Obviously the sequence is for instant gratification for Bond fans, but it missed me. I have not seen such a sequence of stunts in any Indian movie. Yes, the stunts are terrific. Yet, I cannot forget the nagging, “Why?” question. The answer is, to spread the audacity of the scene to other potential audience for the movie. Talking points, anyone? Bond scores double negative on this. The score now is negative one (1–2 = –1) on Bond.

 Bond movies are, I have mentioned in a post earlier, suckers for stereotypes–Caribbean islanders are Voodoo lovers; East Indians are highly superstitious; South Americans  are murderers and rapists (Donald Trump may have got this talking point from Bond films); East Europeans and Russians lack neocortex–the seat of higher order thinking like analysis, in their brains, with a few exceptions.

Indian movies are no slouches here. Here, it is more like stereotyping within the various regions of the nations–south Indians are honest/gullible (I was told that finding a place to live in Delhi, circa early 1990s, would not be very difficult for me as the landlords are well disposed towards South Indians); North Indians are pawn chewing dirty people–I would have believed this in 1976 when I went to Kanpur; in Delhi, Bengalis are unbearably parochial (as though other people are not); office secretaries and nurses are Keralites, and so on. The score remains at –1.

There is one thing though that ranks Bond movie one point higher. The stunts, to the extent they are shown, do not violate laws of physics. In Indian movies stunts without violation of physical laws do not exist. Antagonists fly around like moth  around fire when slapped/slammed/punched by the protagonist.

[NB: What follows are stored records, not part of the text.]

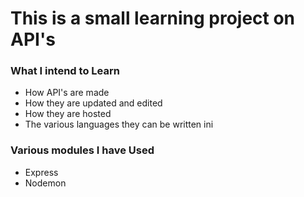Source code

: # This is a small learning project on API's
### What I intend to Learn
- How API's are made
- How they are updated and edited
- How they are hosted
- The various languages they can be written ini


### Various modules I have Used
- Express
- Nodemon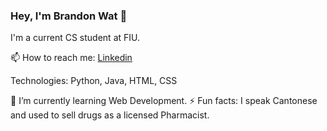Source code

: ### Hey, I'm Brandon Wat 👋

I'm a current CS student at FIU.

📫 How to reach me:
[Linkedin](https://www.linkedin.com/in/brandonwat/)

Technologies:
Python, Java, HTML, CSS

🌱 I’m currently learning Web Development.
⚡ Fun facts: I speak Cantonese and used to sell drugs as a licensed Pharmacist.
<!--
**bs-wat/bs-wat** is a ✨ _special_ ✨ repository because its `README.md` (this file) appears on your GitHub profile.

Here are some ideas to get you started:

- 🔭 I’m currently working on ...
- 🌱 I’m currently learning ...
- 👯 I’m looking to collaborate on ...
- 🤔 I’m looking for help with ...
- 💬 Ask me about ...
- 📫 How to reach me: ...
- 😄 Pronouns: ...
- ⚡ Fun fact: ...
-->
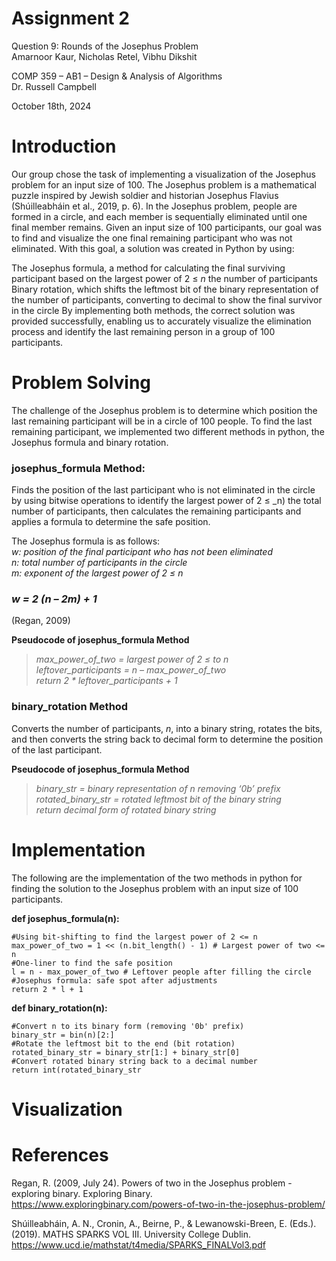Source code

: # Assignment 2  

Question 9: Rounds of the Josephus Problem    
Amarnoor Kaur, Nicholas Retel, Vibhu Dikshit   
  
COMP 359 – AB1 – Design & Analysis of Algorithms   
Dr. Russell Campbell  
  
October 18th, 2024  

# Introduction
Our group chose the task of implementing a visualization of the Josephus problem for an input size of 100. The Josephus problem is a mathematical puzzle inspired by Jewish soldier and historian Josephus Flavius (Shúilleabháin et al., 2019, p. 6). In the Josephus problem, people are formed in a circle, and each member is sequentially eliminated until one final member remains. Given an input size of 100 participants, our goal was to find and visualize the one final remaining participant who was not eliminated. With this goal, a solution was created in Python by using:

The Josephus formula, a method for calculating the final surviving participant based on the largest power of 2 ≤ _n_ the number of participants
Binary rotation, which shifts the leftmost bit of the binary representation of the number of participants, converting to decimal to show the final survivor in the circle
By implementing both methods, the correct solution was provided successfully, enabling us to accurately visualize the elimination process and identify the last remaining person in a group of 100 participants.

# Problem Solving
The challenge of the Josephus problem is to determine which position the last remaining participant will be in a circle of 100 people. To find the last remaining participant, we implemented two different methods in python, the Josephus formula and binary rotation.

### josephus_formula Method:
Finds the position of the last participant who is not eliminated in the circle by using bitwise operations to identify the largest power of 2 ≤ _n) the total number of participants, then calculates the remaining participants and applies a formula to determine the safe position.

The Josephus formula is as follows:  
_w: position of the final participant who has not been eliminated_  
_n: total number of participants in the circle_  
_m: exponent of the largest power of 2 ≤ n_  
### _w = 2 (n – 2m) + 1_
(Regan, 2009)  

**Pseudocode of josephus_formula Method**  
> _max_power_of_two = largest power of 2 ≤ to n_  
> _leftover_participants = n – max_power_of_two_  
> _return 2 * leftover_participants + 1_  

### binary_rotation Method
Converts the number of participants, _n_, into a binary string, rotates the bits, and then converts the string back to decimal form to determine the position of the last participant.

**Pseudocode of josephus_formula Method**  
> _binary_str = binary representation of n removing ‘0b’ prefix_     
> _rotated_binary_str = rotated leftmost bit of the binary string_   
> _return decimal form of rotated binary string_  

# Implementation
The following are the implementation of the two methods in python for finding the solution to the Josephus problem with an input size of 100 participants.

**def josephus_formula(n):**  
  
    #Using bit-shifting to find the largest power of 2 <= n  
    max_power_of_two = 1 << (n.bit_length() - 1) # Largest power of two <= n  
    #One-liner to find the safe position  
    l = n - max_power_of_two # Leftover people after filling the circle  
    #Josephus formula: safe spot after adjustments  
    return 2 * l + 1  

**def binary_rotation(n):**  
  
    #Convert n to its binary form (removing '0b' prefix)  
    binary_str = bin(n)[2:]  
    #Rotate the leftmost bit to the end (bit rotation)  
    rotated_binary_str = binary_str[1:] + binary_str[0]  
    #Convert rotated binary string back to a decimal number  
    return int(rotated_binary_str  

# Visualization  

# References   

Regan, R. (2009, July 24). Powers of two in the Josephus problem - exploring binary. Exploring Binary. https://www.exploringbinary.com/powers-of-two-in-the-josephus-problem/   
  
Shúilleabháin, A. N., Cronin, A., Beirne, P., & Lewanowski-Breen, E. (Eds.). (2019). MATHS SPARKS VOL III. University College Dublin. https://www.ucd.ie/mathstat/t4media/SPARKS_FINALVol3.pdf  
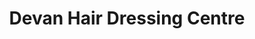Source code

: ---
title: "Devan Hair Dressing Centre"
url: /edava/devan-hair-dressing-centre/
shop: hairdresser
---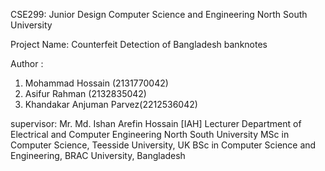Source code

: CSE299: Junior Design
Computer Science and Engineering
North South University

Project Name: Counterfeit Detection of Bangladesh banknotes

Author :

1. Mohammad Hossain (2131770042)
2. Asifur Rahman (2132835042)
3. Khandakar Anjuman Parvez(2212536042)

supervisor:
Mr. Md. Ishan Arefin Hossain [IAH]
Lecturer
Department of Electrical and Computer Engineering
North South University
MSc in Computer Science, Teesside University, UK
BSc in Computer Science and Engineering, BRAC University, Bangladesh
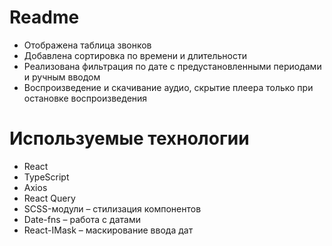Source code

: # Readme  

- Отображена таблица звонков  
- Добавлена сортировка по времени и длительности  
- Реализована фильтрация по дате с предустановленными периодами и ручным вводом  
- Воспроизведение и скачивание аудио, скрытие плеера только при остановке воспроизведения

# Используемые технологии

- React
- TypeScript
- Axios 
- React Query
- SCSS-модули – стилизация компонентов
- Date-fns – работа с датами
- React-IMask – маскирование ввода дат
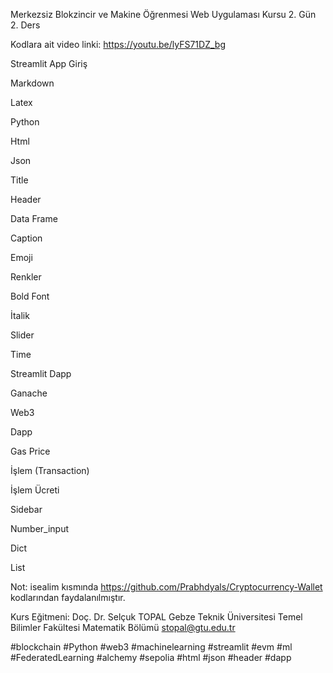 Merkezsiz Blokzincir ve Makine Öğrenmesi Web Uygulaması Kursu 2. Gün 2. Ders

Kodlara ait video linki: https://youtu.be/lyFS71DZ_bg

Streamlit App Giriş

Markdown

Latex

Python

Html

Json

Title

Header

Data Frame

Caption

Emoji

Renkler

Bold Font

İtalik

Slider

Time

Streamlit Dapp

Ganache

Web3

Dapp

Gas Price

İşlem (Transaction)

İşlem Ücreti

Sidebar

Number_input

Dict

List 

Not: isealim kısmında https://github.com/Prabhdyals/Cryptocurrency-Wallet kodlarından faydalanılmıştır.

Kurs Eğitmeni: Doç. Dr. Selçuk TOPAL
Gebze Teknik Üniversitesi
Temel Bilimler Fakültesi 
Matematik Bölümü
stopal@gtu.edu.tr 


#blockchain #Python #web3 #machinelearning #streamlit #evm #ml #FederatedLearning #alchemy #sepolia #html #json #header #dapp
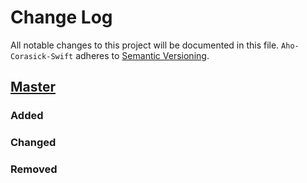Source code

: # Change Log
All notable changes to this project will be documented in this file.
`Aho-Corasick-Swift` adheres to [Semantic Versioning](http://semver.org/).

## [Master](https://github.com/fpg1503/Aho-Corasick-Swift)
### Added

### Changed

### Removed
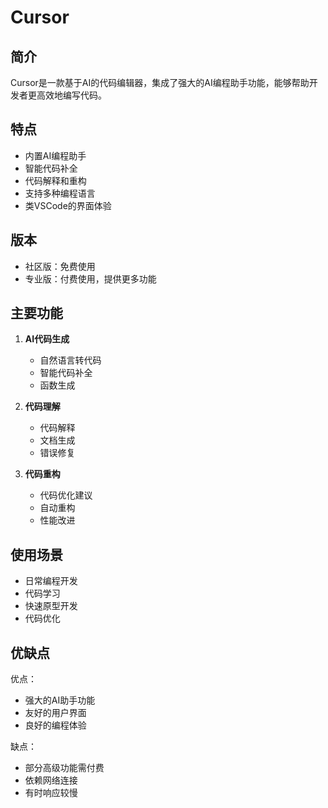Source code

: # Cursor

## 简介
Cursor是一款基于AI的代码编辑器，集成了强大的AI编程助手功能，能够帮助开发者更高效地编写代码。

## 特点
- 内置AI编程助手
- 智能代码补全
- 代码解释和重构
- 支持多种编程语言
- 类VSCode的界面体验

## 版本
- 社区版：免费使用
- 专业版：付费使用，提供更多功能

## 主要功能
1. **AI代码生成**
   - 自然语言转代码
   - 智能代码补全
   - 函数生成

2. **代码理解**
   - 代码解释
   - 文档生成
   - 错误修复

3. **代码重构**
   - 代码优化建议
   - 自动重构
   - 性能改进

## 使用场景
- 日常编程开发
- 代码学习
- 快速原型开发
- 代码优化

## 优缺点
优点：
- 强大的AI助手功能
- 友好的用户界面
- 良好的编程体验

缺点：
- 部分高级功能需付费
- 依赖网络连接
- 有时响应较慢 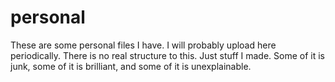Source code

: # personal

These are some personal files I have. I will probably upload here
periodically. There is no real structure to this. Just stuff I made.
Some of it is junk, some of it is brilliant, and some of it is
unexplainable.
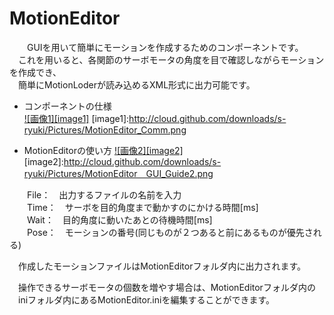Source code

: MotionEditor
============
　　GUIを用いて簡単にモーションを作成するためのコンポーネントです。  
　これを用いると、各関節のサーボモータの角度を目で確認しながらモーションを作成でき、  
　簡単にMotionLoderが読み込めるXML形式に出力可能です。  

+ コンポーネントの仕様  
[![画像1][image1]](http://cloud.github.com/downloads/s-ryuki/Pictures/MotionEditor_Comm.png)
[image1]:http://cloud.github.com/downloads/s-ryuki/Pictures/MotionEditor_Comm.png


+ MotionEditorの使い方
 [![画像2][image2]](http://cloud.github.com/downloads/s-ryuki/Pictures/MotionEditor＿GUI_Guide2.png)
[image2]:http://cloud.github.com/downloads/s-ryuki/Pictures/MotionEditor＿GUI_Guide2.png


　　File：　出力するファイルの名前を入力  
　　Time：　サーボを目的角度まで動かすのにかける時間[ms]  
　　Wait：　目的角度に動いたあとの待機時間[ms]  
　　Pose：　モーションの番号(同じものが２つあると前にあるものが優先される)  


　作成したモーションファイルはMotionEditorフォルダ内に出力されます。

　操作できるサーボモータの個数を増やす場合は、MotionEditorフォルダ内の  
　iniフォルダ内にあるMotionEditor.iniを編集することができます。  
  
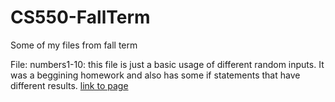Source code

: # CS550-FallTerm
Some of my files from fall term 

File: numbers1-10: this file is just a basic usage of different random inputs. It was a beggining homework and also has some if statements that have different results. [link to page](https://github.com/wwildridge19/CS550-FallTerm/blob/master/number1-10.py)
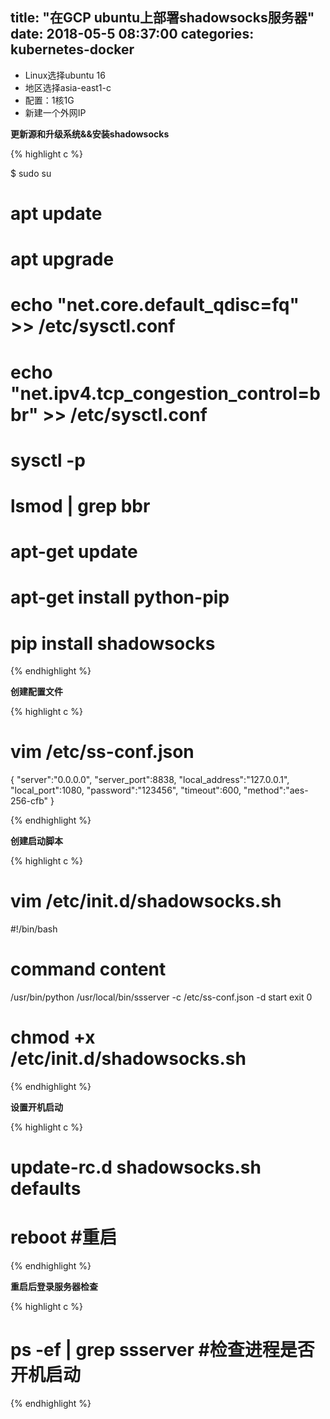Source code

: title:  "在GCP ubuntu上部署shadowsocks服务器"
date:   2018-05-5 08:37:00
categories: kubernetes-docker
---

- Linux选择ubuntu 16
- 地区选择asia-east1-c
- 配置：1核1G
- 新建一个外网IP

**更新源和升级系统&&安装shadowsocks**

{% highlight c %}

$ sudo su
# apt update
# apt upgrade
# echo "net.core.default_qdisc=fq" >> /etc/sysctl.conf
# echo "net.ipv4.tcp_congestion_control=bbr" >> /etc/sysctl.conf
# sysctl -p
# lsmod | grep bbr
# apt-get update
# apt-get install python-pip
# pip install shadowsocks

{% endhighlight %}

**创建配置文件**

{% highlight c %}

# vim /etc/ss-conf.json

{
"server":"0.0.0.0",
"server_port":8838,
"local_address":"127.0.0.1",
"local_port":1080,
"password":"123456",
"timeout":600,
"method":"aes-256-cfb"
}

{% endhighlight %}

**创建启动脚本**

{% highlight c %}

# vim /etc/init.d/shadowsocks.sh

#!/bin/bash  
# command content  
/usr/bin/python /usr/local/bin/ssserver -c /etc/ss-conf.json -d start
exit 0


# chmod +x /etc/init.d/shadowsocks.sh

{% endhighlight %}


**设置开机启动**

{% highlight c %}

# update-rc.d shadowsocks.sh  defaults
# reboot #重启

{% endhighlight %}

**重启后登录服务器检查**

{% highlight c %}

# ps -ef | grep ssserver #检查进程是否开机启动

{% endhighlight %}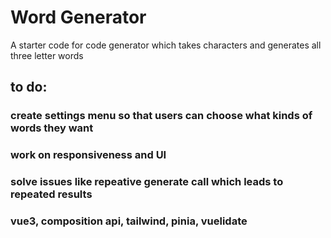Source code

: # Word Generator

A starter code for code generator which takes characters and generates all three letter words

## to do:

### create settings menu so that users can choose what kinds of words they want

### work on responsiveness and UI

### solve issues like repeative generate call which leads to repeated results


### vue3, composition api, tailwind, pinia, vuelidate
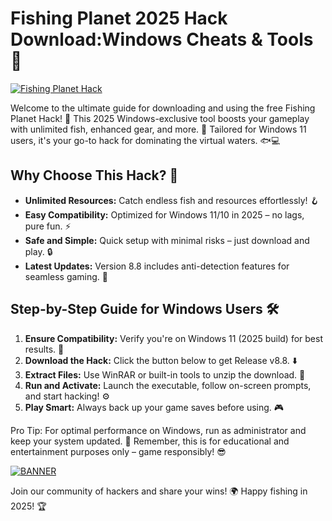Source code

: # Fishing Planet 2025 Hack Download:Windows Cheats & Tools 🎣

[![Fishing Planet Hack](https://img.shields.io/badge/Fishing_Planet_Hack-2025_Edition-brightgreen)](https://github.com)

Welcome to the ultimate guide for downloading and using the free Fishing Planet Hack! 🚀 This 2025 Windows-exclusive tool boosts your gameplay with unlimited fish, enhanced gear, and more. 🌟 Tailored for Windows 11 users, it's your go-to hack for dominating the virtual waters. 🐟💻

## Why Choose This Hack? 🎉
- **Unlimited Resources:** Catch endless fish and resources effortlessly! 🪝  
- **Easy Compatibility:** Optimized for Windows 11/10 in 2025 – no lags, pure fun. ⚡  
- **Safe and Simple:** Quick setup with minimal risks – just download and play. 🔒  
- **Latest Updates:** Version 8.8 includes anti-detection features for seamless gaming. 📅  

## Step-by-Step Guide for Windows Users 🛠️
1. **Ensure Compatibility:** Verify you're on Windows 11 (2025 build) for best results. 💽  
2. **Download the Hack:** Click the button below to get Release v8.8. ⬇️  
3. **Extract Files:** Use WinRAR or built-in tools to unzip the download. 📂  
4. **Run and Activate:** Launch the executable, follow on-screen prompts, and start hacking! ⚙️  
5. **Play Smart:** Always back up your game saves before using. 🎮  

Pro Tip: For optimal performance on Windows, run as administrator and keep your system updated. 🚀 Remember, this is for educational and entertainment purposes only – game responsibly! 😎

[![BANNER](https://img.shields.io/badge/Download%20Now-Release%20v8.8-brightgreen)](https://app.mediafire.com/folder/dmaaqrcqphy0d?4A9EEBBBECA2468F952A61388E5E0CBE)

Join our community of hackers and share your wins! 🌍 Happy fishing in 2025! 🏆
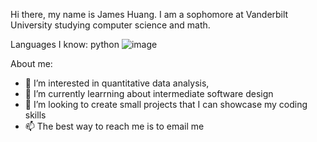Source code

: Hi there, my name is James Huang.
I am a sophomore at Vanderbilt University studying computer science and math.

Languages I know:
python ![image](https://user-images.githubusercontent.com/114640234/210699228-279b39bd-9fcc-4a4d-acf2-3d6e94244260.png)

About me:
- 👀 I’m interested in quantitative data analysis, 
- 🌱 I’m currently learrning about intermediate software design
- 💞️ I’m looking to create small projects that I can showcase my coding skills
- 📫 The best way to reach me is to email me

The score comes out even in my analysis. Just enjoy the violence in movies, Bond and Indian. That could satiate people’s hunger for violence.

Raghuram Ekambaram   

 

2 comments:

Tomichan Matheikal said...

I hardly watch movies. At any rate, I find violence abhorrent even on the screen.

mandakolathur said...

I was aware how severely you dislike violence on the screen (it goes without saying, the feeling would be more severe in real life). As regards the movie Rowdy Rathore, you just openede yourself up,in an, I think, a one-on-one conversation, you hated the movie at least because of the unrelenting scenes of violence in it. I have seen it, and I do not disagree with you - it was gratuitous. Yet, I have a different take. Within the story line, I always wish all issue are sorted out amicably. Yet, when I watch the movie, the unreality of the scenes come to the fore and I even forget the story line! It is not that I enjoy violence. But, I do think hard on how unrealistic the scenes have to be to interest the masses. This level of unreality is far less in Bond movies. Yet, one appreciates the development of the story (except in the most recent offering, "No Time to Die"). By the way, I stopped going to cinema halls in 2004, and the movie was The Forgotten Hero: Netaji Subhash Chandra Bose.